Voordat we gingen eten, zongen we in de kerkzaal gezang 7. Al zingend vertelden we elkaar van het Woord dat ons die ochtend ten leven had geroepen. Tijdens de lunch stelde ik met enige voldoening vast hoe gevarieerd de leeftijdsopbouw was onder de deelnemers van het bijbelleesfestival. Jonatan was met zijn dertien jaar, de jongste deelnemer en onze Hebe, om met Rens Kopmels te spreken, was de oudste deelneemster. Volgens oer protestants gebruik las Benedikte Bos met haar mooie stem na de maaltijd Handelingen 8,26-40, over de kamerling uit Morenland.

Het festival werd besloten met een adembenemende exegese van Jan Fokkelman over de interventie van Nathan in II Samuël 12 en hoe het daarna met David verderging. Jan Fokkelman was trouwens de hele dag aanwezig en nam ook deel aan het bijbellezen in twee groepen.

Tijdens de borrel klonken van vele kanten complimenten, over het gevulde en gevarieerde programma en ook over de keuze van de twee bijbelgedeelten werd door iedereen de lof gezwaaid.
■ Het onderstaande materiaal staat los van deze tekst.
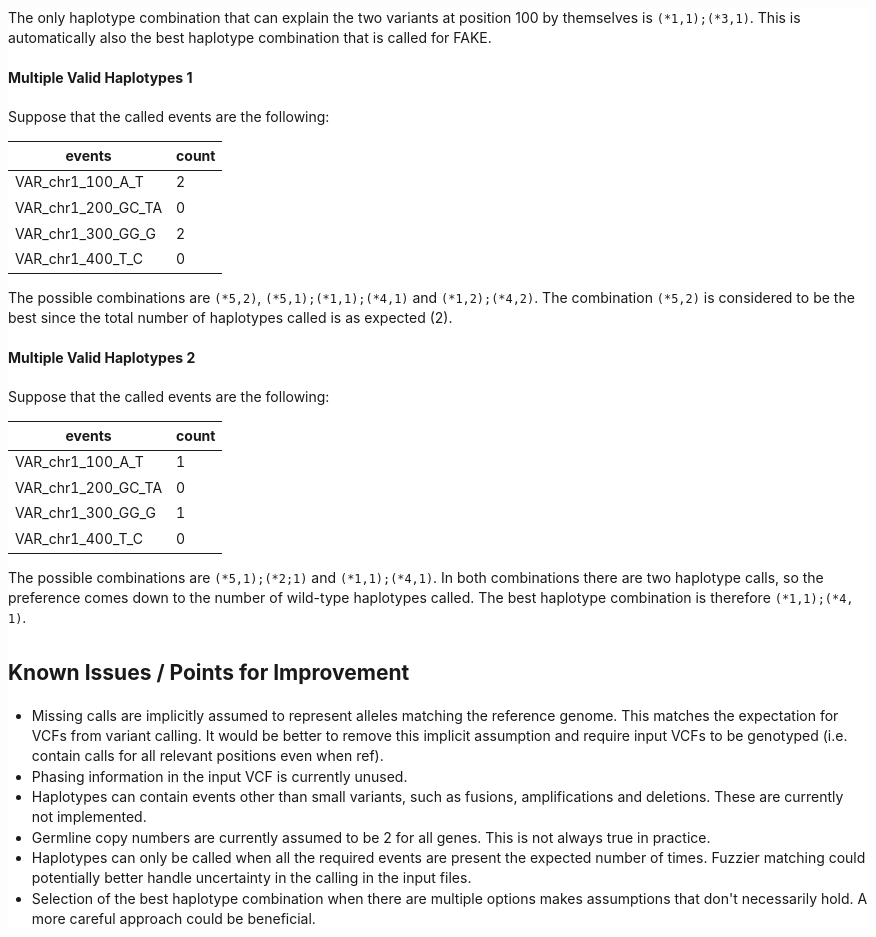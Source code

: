 The only haplotype combination that can explain the two variants at position 100 by themselves is `(*1,1);(*3,1)`.
This is automatically also the best haplotype combination that is called for FAKE.

#### Multiple Valid Haplotypes 1
Suppose that the called events are the following:

| events             | count |
|--------------------|-------|
| VAR_chr1_100_A_T   | 2     |
| VAR_chr1_200_GC_TA | 0     |
| VAR_chr1_300_GG_G  | 2     |
| VAR_chr1_400_T_C   | 0     |

The possible combinations are `(*5,2)`, `(*5,1);(*1,1);(*4,1)` and `(*1,2);(*4,2)`. 
The combination `(*5,2)` is considered to be the best since the total number of haplotypes called is as expected (2).

#### Multiple Valid Haplotypes 2
Suppose that the called events are the following:

| events             | count |
|--------------------|-------|
| VAR_chr1_100_A_T   | 1     |
| VAR_chr1_200_GC_TA | 0     |
| VAR_chr1_300_GG_G  | 1     |
| VAR_chr1_400_T_C   | 0     |

The possible combinations are `(*5,1);(*2;1)` and `(*1,1);(*4,1)`.
In both combinations there are two haplotype calls, so the preference comes down to the number of wild-type haplotypes called.
The best haplotype combination is therefore `(*1,1);(*4,1)`.

## Known Issues / Points for Improvement
* Missing calls are implicitly assumed to represent alleles matching the reference genome. 
This matches the expectation for VCFs from variant calling.
It would be better to remove this implicit assumption and require input VCFs to be genotyped (i.e. contain calls for all relevant positions even when ref).
* Phasing information in the input VCF is currently unused.
* Haplotypes can contain events other than small variants, such as fusions, amplifications and deletions.
These are currently not implemented.
* Germline copy numbers are currently assumed to be 2 for all genes. This is not always true in practice.
* Haplotypes can only be called when all the required events are present the expected number of times. 
Fuzzier matching could potentially better handle uncertainty in the calling in the input files.
* Selection of the best haplotype combination when there are multiple options makes assumptions that don't necessarily hold.
A more careful approach could be beneficial.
Terwijl langzamerhand de deelnemers huiswaarts keerden, hielp ik samen met Coen de hulpkosters van de Goudse Westerkerk om de stoelen weer in rijen naast elkaar te zetten voor de kerkdienst, de volgende dag. In de trein naar huis, schoot mij de titel van een prekenbundel van Ellen Flesseman-van Leer te binnen: Levend water in je handen dragen. Zo heb ik het Bijbellezen op zaterdag 2 oktober in de Westerkerk te Gouda beleefd.